Collected data:

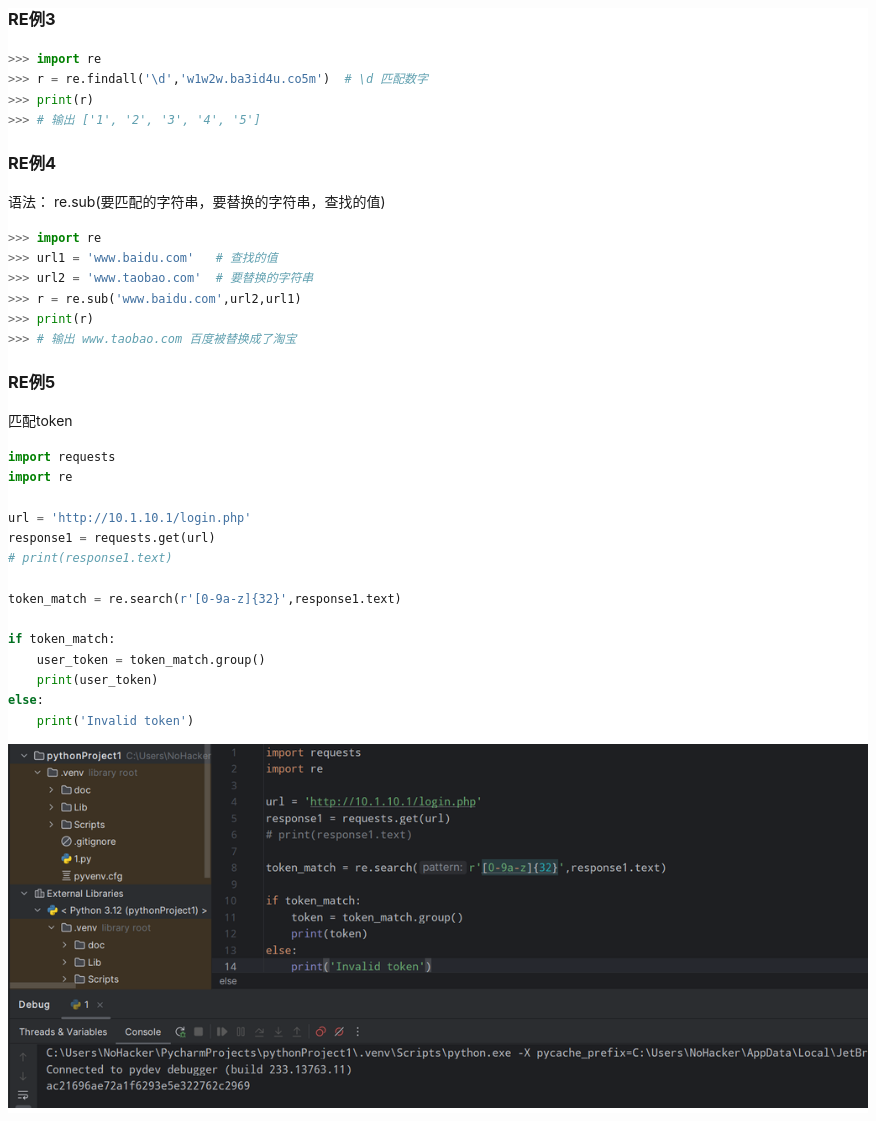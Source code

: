 

### RE例3

```python
>>> import re
>>> r = re.findall('\d','w1w2w.ba3id4u.co5m')  # \d 匹配数字
>>> print(r)
>>> # 输出 ['1', '2', '3', '4', '5']
```



### RE例4

语法： re.sub(要匹配的字符串，要替换的字符串，查找的值) 

```python
>>> import re
>>> url1 = 'www.baidu.com'   # 查找的值
>>> url2 = 'www.taobao.com'  # 要替换的字符串
>>> r = re.sub('www.baidu.com',url2,url1)
>>> print(r)
>>> # 输出 www.taobao.com 百度被替换成了淘宝
```

### RE例5

匹配token

```python
import requests
import re

url = 'http://10.1.10.1/login.php'
response1 = requests.get(url)
# print(response1.text)

token_match = re.search(r'[0-9a-z]{32}',response1.text)

if token_match:
    user_token = token_match.group()
    print(user_token)
else:
    print('Invalid token')
```

![image-20240218135603455](./IMAGES/image-20240218135603455.png)
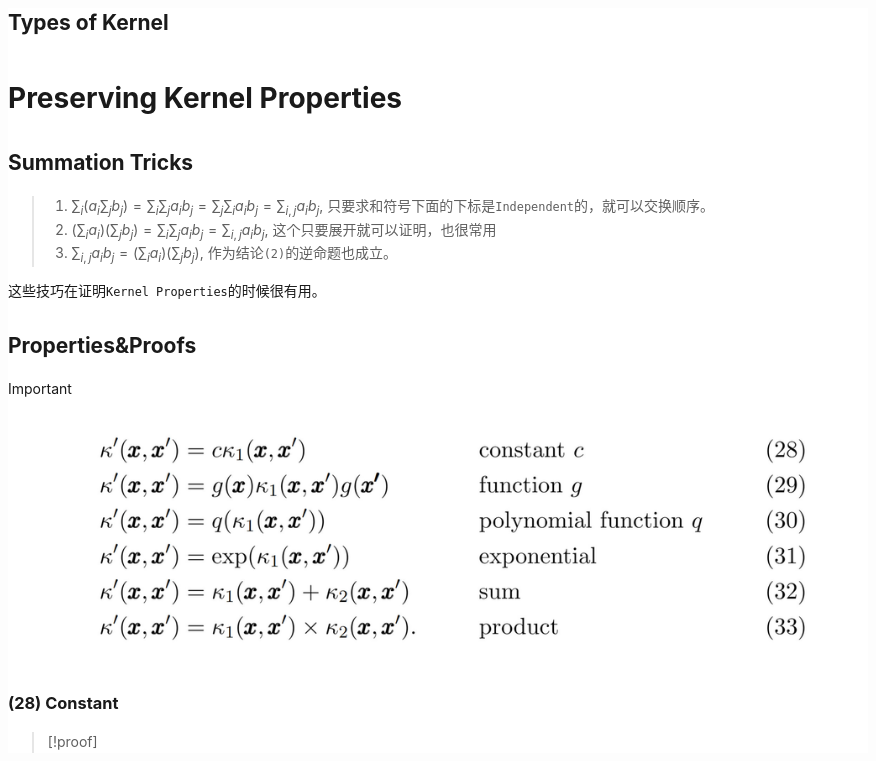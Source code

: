 

## Types of Kernel
> 





# Preserving Kernel Properties
## Summation Tricks
> 1. $\sum_{i}(a_i\sum_{j}b_j)=\sum_{i}\sum_{j}a_ib_j=\sum_{j}\sum_{i}a_ib_j=\sum_{i,j}a_ib_j$, 只要求和符号下面的下标是`Independent`的，就可以交换顺序。
> 2. $(\sum_{i}a_i)(\sum_{j}b_j)=\sum_{i}\sum_{j}a_ib_j=\sum_{i,j}a_ib_j$, 这个只要展开就可以证明，也很常用
> 3. $\sum_{i,j}a_ib_j=(\sum_{i}a_i)(\sum_{j}b_j)$, 作为结论`(2)`的逆命题也成立。
> 
这些技巧在证明`Kernel Properties`的时候很有用。


## Properties&Proofs
> [!important]
> 
> ![](Kernel_Methods.assets/d3a4a9668ff856fa3aba11acde628224_MD5.jpeg)



### (28) Constant
> [!proof]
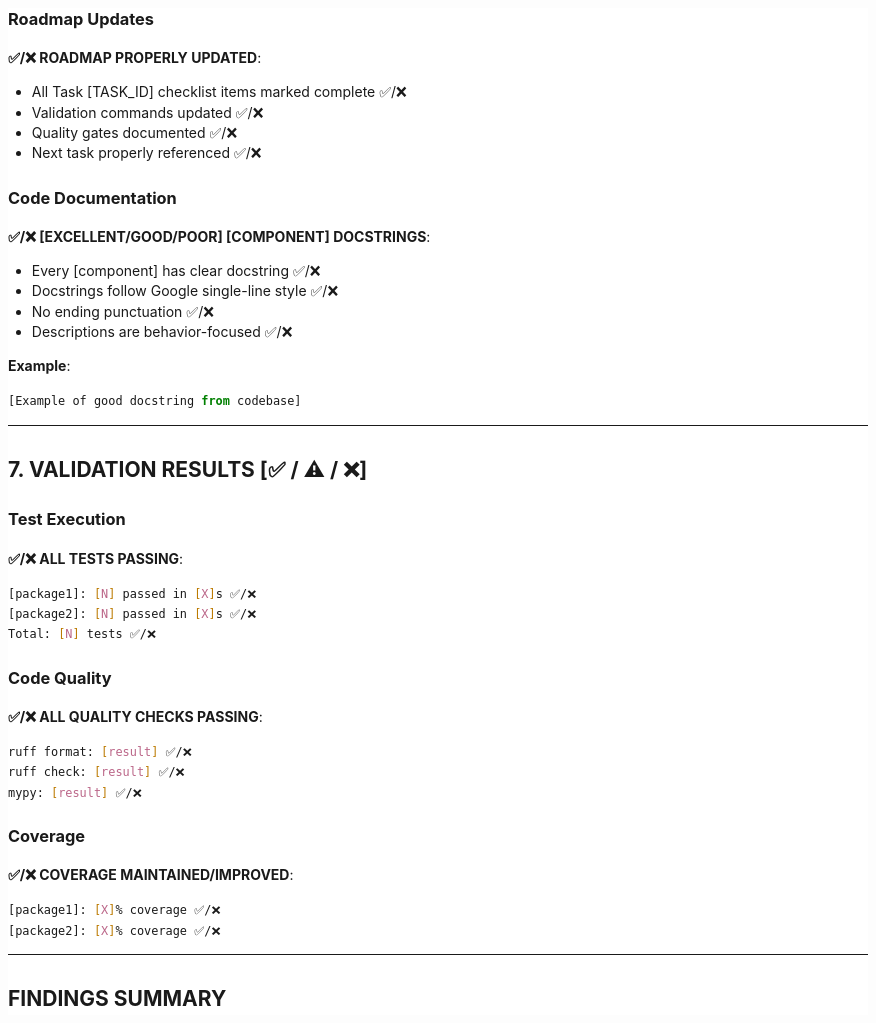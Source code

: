 ### Roadmap Updates

**✅/❌ ROADMAP PROPERLY UPDATED**:
- All Task [TASK_ID] checklist items marked complete ✅/❌
- Validation commands updated ✅/❌
- Quality gates documented ✅/❌
- Next task properly referenced ✅/❌

### Code Documentation

**✅/❌ [EXCELLENT/GOOD/POOR] [COMPONENT] DOCSTRINGS**:
- Every [component] has clear docstring ✅/❌
- Docstrings follow Google single-line style ✅/❌
- No ending punctuation ✅/❌
- Descriptions are behavior-focused ✅/❌

**Example**:
```python
[Example of good docstring from codebase]
```

---

## 7. VALIDATION RESULTS [✅ / ⚠️ / ❌]

### Test Execution

**✅/❌ ALL TESTS PASSING**:
```bash
[package1]: [N] passed in [X]s ✅/❌
[package2]: [N] passed in [X]s ✅/❌
Total: [N] tests ✅/❌
```

### Code Quality

**✅/❌ ALL QUALITY CHECKS PASSING**:
```bash
ruff format: [result] ✅/❌
ruff check: [result] ✅/❌
mypy: [result] ✅/❌
```

### Coverage

**✅/❌ COVERAGE MAINTAINED/IMPROVED**:
```bash
[package1]: [X]% coverage ✅/❌
[package2]: [X]% coverage ✅/❌
```

---

## FINDINGS SUMMARY
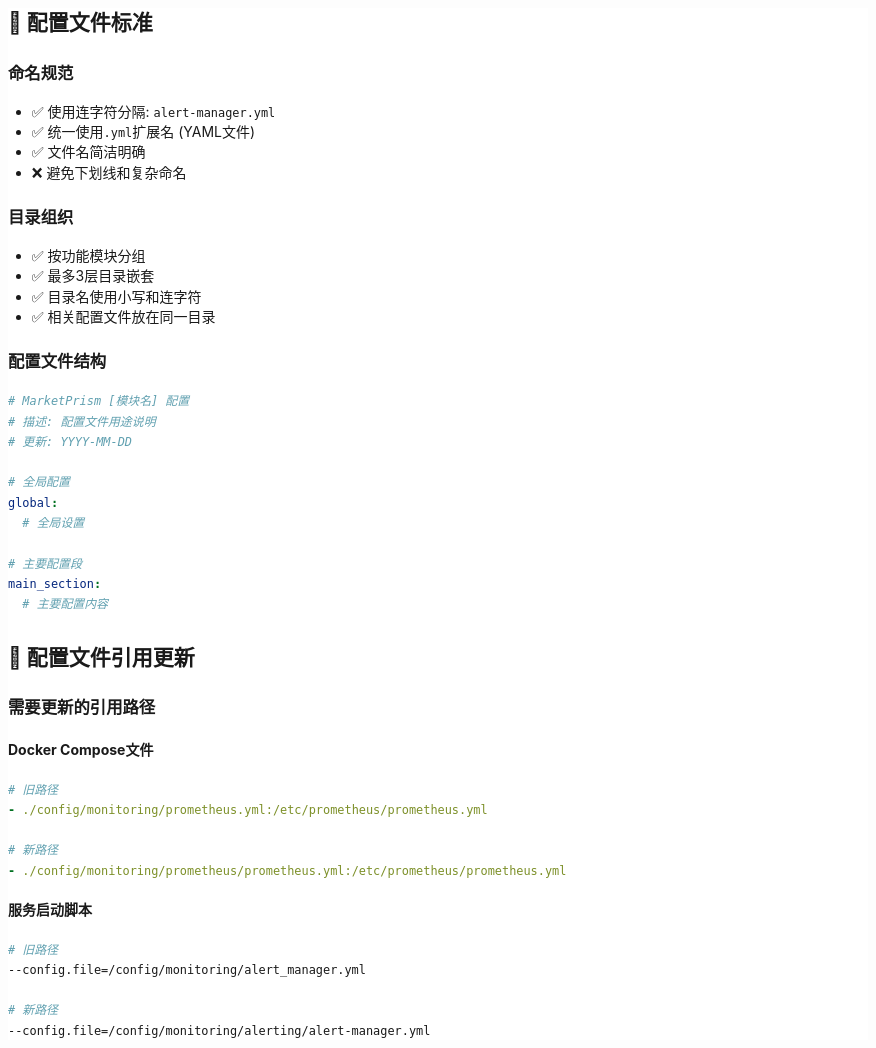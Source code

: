 ## 📝 配置文件标准

### **命名规范**
- ✅ 使用连字符分隔: `alert-manager.yml`
- ✅ 统一使用`.yml`扩展名 (YAML文件)
- ✅ 文件名简洁明确
- ❌ 避免下划线和复杂命名

### **目录组织**
- ✅ 按功能模块分组
- ✅ 最多3层目录嵌套
- ✅ 目录名使用小写和连字符
- ✅ 相关配置文件放在同一目录

### **配置文件结构**
```yaml
# MarketPrism [模块名] 配置
# 描述: 配置文件用途说明
# 更新: YYYY-MM-DD

# 全局配置
global:
  # 全局设置

# 主要配置段
main_section:
  # 主要配置内容
```

## 🔄 配置文件引用更新

### **需要更新的引用路径**

#### **Docker Compose文件**
```yaml
# 旧路径
- ./config/monitoring/prometheus.yml:/etc/prometheus/prometheus.yml

# 新路径  
- ./config/monitoring/prometheus/prometheus.yml:/etc/prometheus/prometheus.yml
```

#### **服务启动脚本**
```bash
# 旧路径
--config.file=/config/monitoring/alert_manager.yml

# 新路径
--config.file=/config/monitoring/alerting/alert-manager.yml
```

AIM OF THE TASK:
From the entries above, return each line with the word "taobao" in it.

EXPECTED OUTPUT:
>>> url2 = 'www.taobao.com'  # 要替换的字符串
>>> # 输出 www.taobao.com 百度被替换成了淘宝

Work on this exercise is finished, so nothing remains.